[WHAT YOU ARE ASKED TO DO] Look over the lines below. Report each one that includes the string "Create".

◇ ◇ ◇ ◇ ◇

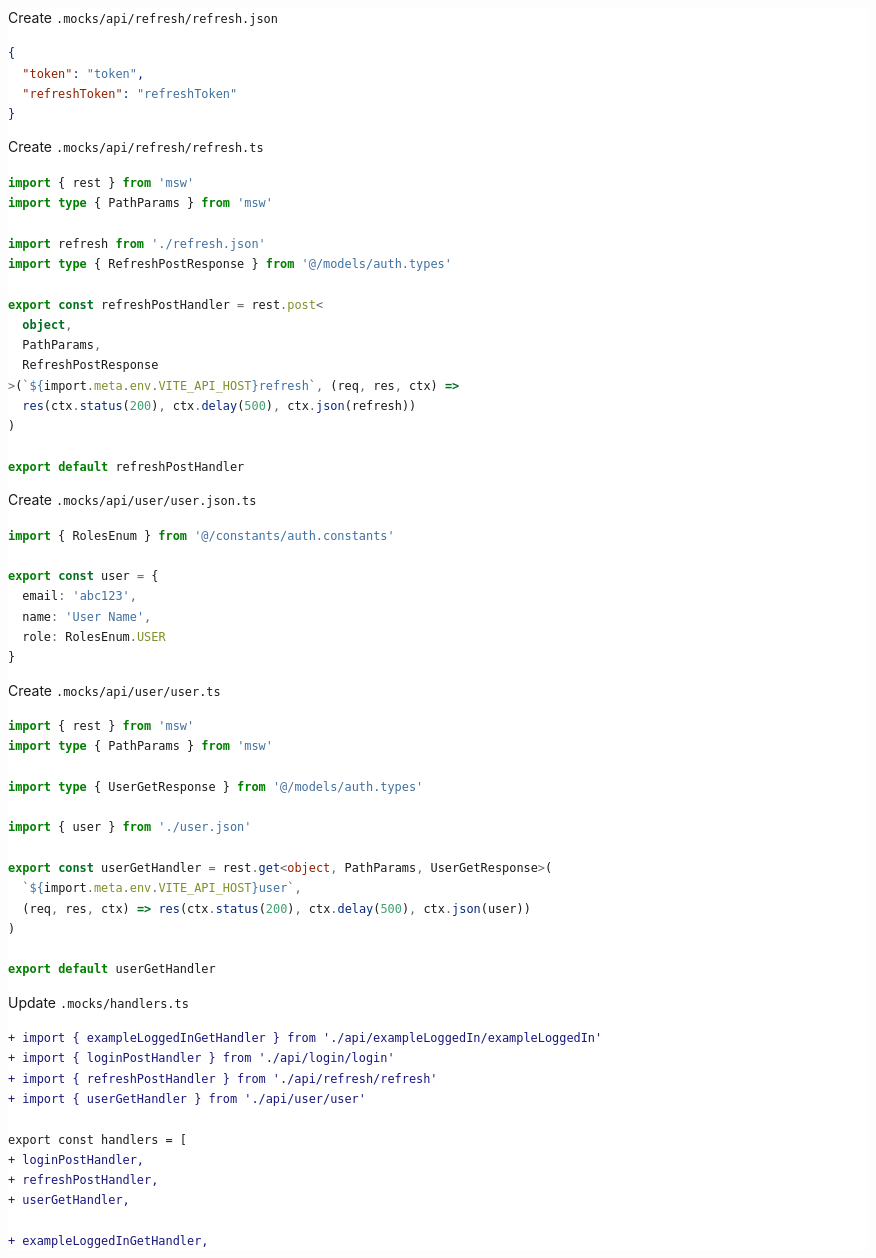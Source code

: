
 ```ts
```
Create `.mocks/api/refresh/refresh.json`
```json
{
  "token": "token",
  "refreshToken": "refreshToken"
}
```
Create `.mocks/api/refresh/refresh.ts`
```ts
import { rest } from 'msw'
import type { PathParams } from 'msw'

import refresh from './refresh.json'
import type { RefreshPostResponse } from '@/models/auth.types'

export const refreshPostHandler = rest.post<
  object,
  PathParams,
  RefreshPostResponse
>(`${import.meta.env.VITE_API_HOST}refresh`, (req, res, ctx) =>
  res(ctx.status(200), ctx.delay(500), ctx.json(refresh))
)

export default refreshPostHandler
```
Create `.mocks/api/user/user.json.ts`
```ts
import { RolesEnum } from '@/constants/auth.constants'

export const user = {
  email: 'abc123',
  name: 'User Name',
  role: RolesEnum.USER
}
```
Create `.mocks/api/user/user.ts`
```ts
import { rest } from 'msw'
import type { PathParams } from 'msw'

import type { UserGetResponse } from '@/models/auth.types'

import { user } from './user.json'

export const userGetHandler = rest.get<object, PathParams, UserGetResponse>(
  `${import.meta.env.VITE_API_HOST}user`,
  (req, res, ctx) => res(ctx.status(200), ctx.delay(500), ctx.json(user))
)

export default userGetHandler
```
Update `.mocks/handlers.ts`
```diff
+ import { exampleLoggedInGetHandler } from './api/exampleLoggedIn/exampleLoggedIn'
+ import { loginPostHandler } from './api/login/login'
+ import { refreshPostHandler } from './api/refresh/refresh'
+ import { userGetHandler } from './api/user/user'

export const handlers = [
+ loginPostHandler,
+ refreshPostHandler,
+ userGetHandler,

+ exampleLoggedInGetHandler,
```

◇ ◇ ◇ ◇ ◇

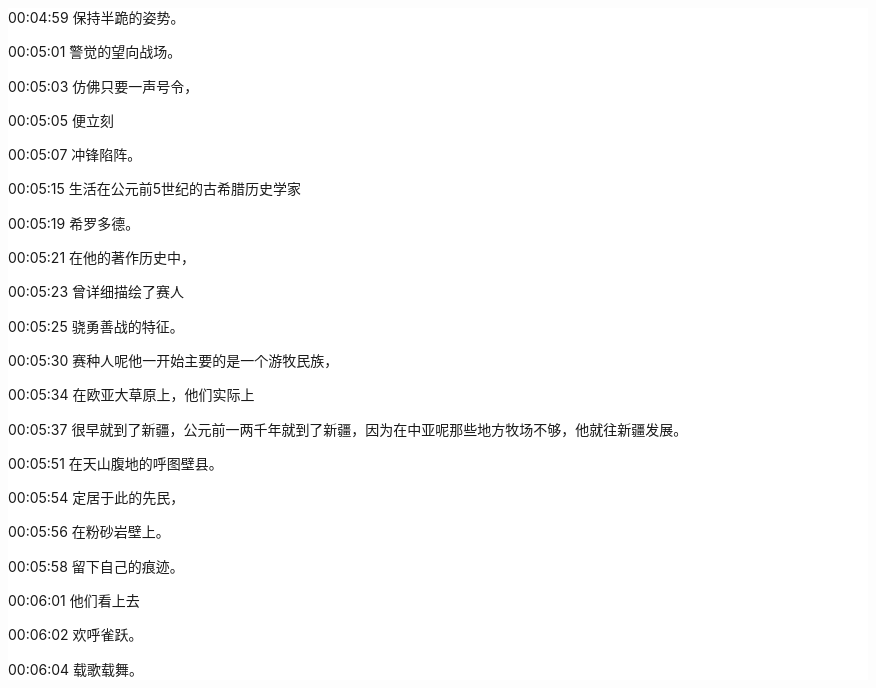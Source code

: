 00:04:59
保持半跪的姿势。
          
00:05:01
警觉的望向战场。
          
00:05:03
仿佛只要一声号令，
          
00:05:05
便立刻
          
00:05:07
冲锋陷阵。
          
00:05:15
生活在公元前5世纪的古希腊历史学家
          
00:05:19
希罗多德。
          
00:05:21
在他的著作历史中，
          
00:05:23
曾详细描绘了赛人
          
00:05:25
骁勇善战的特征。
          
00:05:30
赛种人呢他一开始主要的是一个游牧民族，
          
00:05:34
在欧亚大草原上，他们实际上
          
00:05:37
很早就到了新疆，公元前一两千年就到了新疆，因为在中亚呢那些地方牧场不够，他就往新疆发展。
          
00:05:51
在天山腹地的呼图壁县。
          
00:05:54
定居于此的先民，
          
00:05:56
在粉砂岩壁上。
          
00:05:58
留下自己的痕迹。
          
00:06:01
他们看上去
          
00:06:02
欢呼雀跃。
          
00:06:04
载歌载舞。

◇ ◇ ◇ ◇ ◇

[SOLUTION FOR THIS EXERCISE]
Create `.mocks/api/refresh/refresh.json`
Create `.mocks/api/refresh/refresh.ts`
Create `.mocks/api/user/user.json.ts`
Create `.mocks/api/user/user.ts`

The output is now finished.